In terms of product structure, Rongsheng Petrochemical's PC products cover multiple grades ranging from low-end injection molding materials to mid-to-high-end engineering plastic grades, which highly match the product categories currently experiencing price increases in the market. Specifically, its low-end materials cater to rigid-demand markets such as electronic and electrical appliance casings, while mid-to-high-end materials are adapted for high-growth sectors like automotive lightweighting and medical devices, precisely positioning the company in the track of downstream demand upgrading.

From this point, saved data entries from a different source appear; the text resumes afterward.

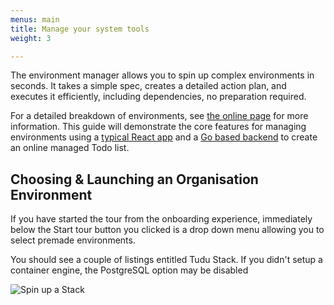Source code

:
 ```yaml
---
menus: main
title: Manage your system tools
weight: 3

---
```

The environment manager allows you to spin up complex environments in seconds. It takes a simple spec, creates a detailed action plan, and executes it efficiently, including dependencies, no preparation required.

For a detailed breakdown of environments, see [the online page](https://joydx.com/docs/key-concepts/environments) for more information. This guide will demonstrate the core features for managing environments using a [typical React app](https://github.com/joy-dx/tudu-ts-react-frontend) and a [Go based backend](https://github.com/joy-dx/tudu-go-gin-backend) to create an online managed Todo list.

## Choosing & Launching an Organisation Environment

<div class="content-container">
    <div>    
If you have started the tour from the onboarding experience, immediately below the Start tour button you clicked is a drop down menu allowing you to select premade environments.

You should see a couple of listings entitled Tudu Stack. If you didn't setup a container engine, the PostgreSQL option may be disabled
    </div>
    ![Spin up a Stack](/landing-spin-up-an-app-stack.png)
</div>
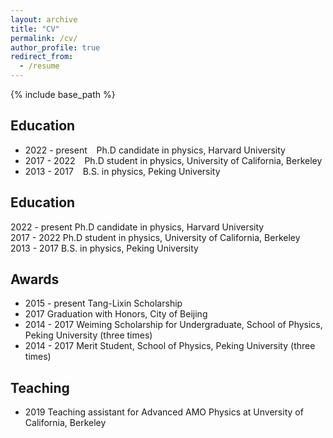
 ```yaml
---
layout: archive
title: "CV"
permalink: /cv/
author_profile: true
redirect_from:
  - /resume
---
```


{% include base_path %}

Education
-----
* 2022 - present  &ensp; Ph.D candidate in physics, Harvard University
* 2017 - 2022 &ensp; Ph.D student in physics, University of California, Berkeley
* 2013 - 2017 &ensp; B.S. in physics, Peking University

Education
-----
2022 - present   Ph.D candidate in physics, Harvard University  
2017 - 2022   Ph.D student in physics, University of California, Berkeley  
2013 - 2017   B.S. in physics, Peking University  

Awards
-----
* 2015 - present   Tang-Lixin Scholarship
* 2017   Graduation with Honors, City of Beijing
* 2014 - 2017   Weiming Scholarship for Undergraduate, School of Physics, Peking University (three times)
* 2014 - 2017   Merit Student, School of Physics, Peking University (three times)
  
<!-- Talks
======
  <ul>{% for post in site.talks %}
    {% include archive-single-talk-cv.html %}
  {% endfor %}</ul> -->
  
Teaching
-----
* 2019   Teaching assistant for Advanced AMO Physics at Unversity of California, Berkeley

From the perspective of upstream raw materials, Rongsheng Petrochemical possesses the largest pure benzene production capacity among private refining and chemical enterprises in China. Its subsidiary, ZPC, holds an annual capacity of 2.8 million tons, while Zhongjin Petrochemical provides a supporting capacity of 480,000 tons per year, bringing the total annual capacity to 3.28 million tons.Amidst the recent surge in benzene prices, with monthly increases exceeding 11%, the company's self-supplied benzene resources not only fully meet the raw material needs of its own phenol-acetone plant, eliminating reliance on external procurement, but also generate additional revenue through the external sale of surplus capacity.

Meanwhile,Rongsheng Petrochemical also possesses a phenol production capacity of 800,000 tons/year and an acetone production capacity of 500,000 tons/year.With the price of acetone rising by 18.3% after New Year's Day and phenol steadily increasing, Rongsheng Petrochemical has achieved self-sufficiency in raw materials, significantly reducing the impact of cost fluctuations on production and forming a "benzene-phenol-ketone" cost closed-loop support.

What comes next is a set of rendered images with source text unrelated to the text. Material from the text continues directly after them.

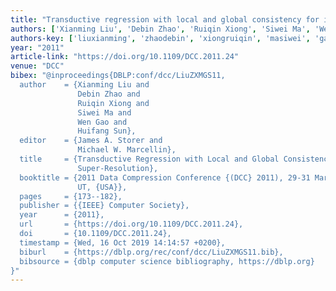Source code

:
 ```yaml
---
title: "Transductive regression with local and global consistency for image super-resolution"
authors: ['Xianming Liu', 'Debin Zhao', 'Ruiqin Xiong', 'Siwei Ma', 'Wen Gao 0001', 'Huifang Sun']
authors-key: ['liuxianming', 'zhaodebin', 'xiongruiqin', 'masiwei', 'gaowen', 'sunhuifang']
year: "2011"
article-link: "https://doi.org/10.1109/DCC.2011.24"
venue: "DCC"
bibex: "@inproceedings{DBLP:conf/dcc/LiuZXMGS11,
  author    = {Xianming Liu and
               Debin Zhao and
               Ruiqin Xiong and
               Siwei Ma and
               Wen Gao and
               Huifang Sun},
  editor    = {James A. Storer and
               Michael W. Marcellin},
  title     = {Transductive Regression with Local and Global Consistency for Image
               Super-Resolution},
  booktitle = {2011 Data Compression Conference {(DCC} 2011), 29-31 March 2011, Snowbird,
               UT, {USA}},
  pages     = {173--182},
  publisher = {{IEEE} Computer Society},
  year      = {2011},
  url       = {https://doi.org/10.1109/DCC.2011.24},
  doi       = {10.1109/DCC.2011.24},
  timestamp = {Wed, 16 Oct 2019 14:14:57 +0200},
  biburl    = {https://dblp.org/rec/conf/dcc/LiuZXMGS11.bib},
  bibsource = {dblp computer science bibliography, https://dblp.org}
}"
---
```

Against the backdrop of a general price increase in the PC (polycarbonate) industry chain and elevated upstream raw material costs in 2026, Rongsheng Petrochemical is poised to benefit not only from revenue elasticity driven by rising product prices but also from its internal self-sufficiency in key raw materials such as phenol and acetone. This capability allows the company to effectively lock in costs and reduce reliance on external procurement, thereby significantly expanding its profit margins. Compared to peers dependent on external raw materials, its competitive advantage in profitability is expected to widen further.

It is evident that, by leveraging its integrated full-chain layout from pure benzene to PC, Rongsheng Petrochemical has achieved efficient synergy across all segments. In a market environment characterized by solid cost support and tight supply, the profitability of the company's PC business across all stages is expected to improve comprehensively. Consequently, the company stands out as a core beneficiary with high certainty in this round of price increases.